Wednesday, July 17, 2013

Real median wages rose during the recession for even 4 of the 5 worst performing jobs


- by New Deal democrat

Even E.J.Dionne yesterday repeated the conventional - and incorrect - wisdom about real median wages:
Low- and middle-income workers took the biggest hit in the recession, as a report released recently by the National Employment Law Project showed. Real median hourly wages fell overall by 2.8 percent between 2009 and 2012, but by 5 percent or more in half of the top 10 low-wage occupations.
(my emphasis)

The data, from the National Employment Law Project, calculated that the five job categories that fared the worst in the period between 2009 and 2012 sustained real median wages losses of between -5.0% and -7.1% during that time.

But the truth is, even 4 of these 5 worst-faring job categories did not "take a hit in the recession." Here's how they fared during and after the recession. The first two columns show the change in real median wage during each time period, and the last column shows actual nominal wages:

Job 2007-09 2009-12 2007-12 Nominal
wage increase
Restaurant
Cooks
+1.0% -7.1% +3.8%
Food prep
workers
+1.2% -5.2% +6.3%
Home health
aides
-1.1% -5.0% +4.1%
Personal
care aides
+0.3% -5.5% +5.0%
Maids and
housekeepers
+1.4% -5.0% +6.7%


I've replicated the NELP's methodology in the above table, and confirmed their specific point about real median wages falling for these jobs from 2009 through 2012.

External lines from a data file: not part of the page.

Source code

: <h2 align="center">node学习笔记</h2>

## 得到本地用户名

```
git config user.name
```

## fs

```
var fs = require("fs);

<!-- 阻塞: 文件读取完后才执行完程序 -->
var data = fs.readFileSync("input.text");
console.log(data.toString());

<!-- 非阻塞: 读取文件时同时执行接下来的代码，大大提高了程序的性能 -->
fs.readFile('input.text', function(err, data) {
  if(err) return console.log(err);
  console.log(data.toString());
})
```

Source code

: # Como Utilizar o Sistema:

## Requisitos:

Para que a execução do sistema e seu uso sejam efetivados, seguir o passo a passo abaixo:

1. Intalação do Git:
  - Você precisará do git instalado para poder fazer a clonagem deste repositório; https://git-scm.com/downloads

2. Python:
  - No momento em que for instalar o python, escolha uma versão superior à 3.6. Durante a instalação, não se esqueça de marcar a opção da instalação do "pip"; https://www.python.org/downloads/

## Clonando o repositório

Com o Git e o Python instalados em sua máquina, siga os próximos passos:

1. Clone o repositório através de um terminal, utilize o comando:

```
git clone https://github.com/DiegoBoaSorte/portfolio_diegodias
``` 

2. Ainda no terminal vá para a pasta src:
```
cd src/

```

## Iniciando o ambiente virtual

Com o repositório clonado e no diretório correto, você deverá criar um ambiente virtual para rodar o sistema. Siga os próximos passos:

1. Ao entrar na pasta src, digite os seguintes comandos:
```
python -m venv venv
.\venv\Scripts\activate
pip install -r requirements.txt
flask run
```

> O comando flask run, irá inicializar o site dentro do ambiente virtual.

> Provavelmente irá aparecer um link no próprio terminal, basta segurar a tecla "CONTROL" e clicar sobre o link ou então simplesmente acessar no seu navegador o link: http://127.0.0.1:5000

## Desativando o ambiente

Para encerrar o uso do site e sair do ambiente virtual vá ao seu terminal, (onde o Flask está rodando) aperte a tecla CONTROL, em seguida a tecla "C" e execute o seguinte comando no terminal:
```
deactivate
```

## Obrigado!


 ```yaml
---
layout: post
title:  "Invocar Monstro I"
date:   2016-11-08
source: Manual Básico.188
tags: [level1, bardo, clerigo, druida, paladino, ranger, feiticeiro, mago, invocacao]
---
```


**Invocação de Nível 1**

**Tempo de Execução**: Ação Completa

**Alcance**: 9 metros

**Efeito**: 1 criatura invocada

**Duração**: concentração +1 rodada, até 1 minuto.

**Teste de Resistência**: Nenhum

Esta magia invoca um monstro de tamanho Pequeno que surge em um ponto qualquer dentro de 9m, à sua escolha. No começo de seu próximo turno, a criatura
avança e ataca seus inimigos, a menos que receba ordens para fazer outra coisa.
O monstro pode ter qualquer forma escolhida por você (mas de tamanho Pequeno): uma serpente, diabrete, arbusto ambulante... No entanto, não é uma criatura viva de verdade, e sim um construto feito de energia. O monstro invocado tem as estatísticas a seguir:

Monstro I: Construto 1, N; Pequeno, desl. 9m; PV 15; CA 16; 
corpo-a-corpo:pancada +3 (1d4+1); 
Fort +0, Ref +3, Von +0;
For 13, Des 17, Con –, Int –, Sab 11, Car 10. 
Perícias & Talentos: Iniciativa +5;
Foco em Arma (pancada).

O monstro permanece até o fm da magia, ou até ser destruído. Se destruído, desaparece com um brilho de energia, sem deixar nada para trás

But I'm harping on this because the impression left in all of these articles is that real wages fell during the recession and have continued to fall during the recovery. That isn't what happened. As the above table shows, all but one of even the worst-faring job categories experienced real median wage increases during the recession. That fact is testament to the power of the secular and dramatic rise in the price of gasoline before and at the outset of the recession, it's profound decline beginning in July 2008, and it's strong rebound since 2009.

Obviously we want real median wages to rise, and it is both a problem with sustaining the recovery, as well as the simple well-being of many millions of Americans, that they have stagnated. Part of the issue is that nominal wage increases, which averaged +2.6% a year even during the recession, have slowed to +1.6% a year in the three year period afterward. But what has made a +1.6% nominal increase a real median decrease, more than anything else, is the secular rise in the price of Oil. The simplistic conventional wisdom in analyses like that by E.J. Dionne miss this crucial policy point.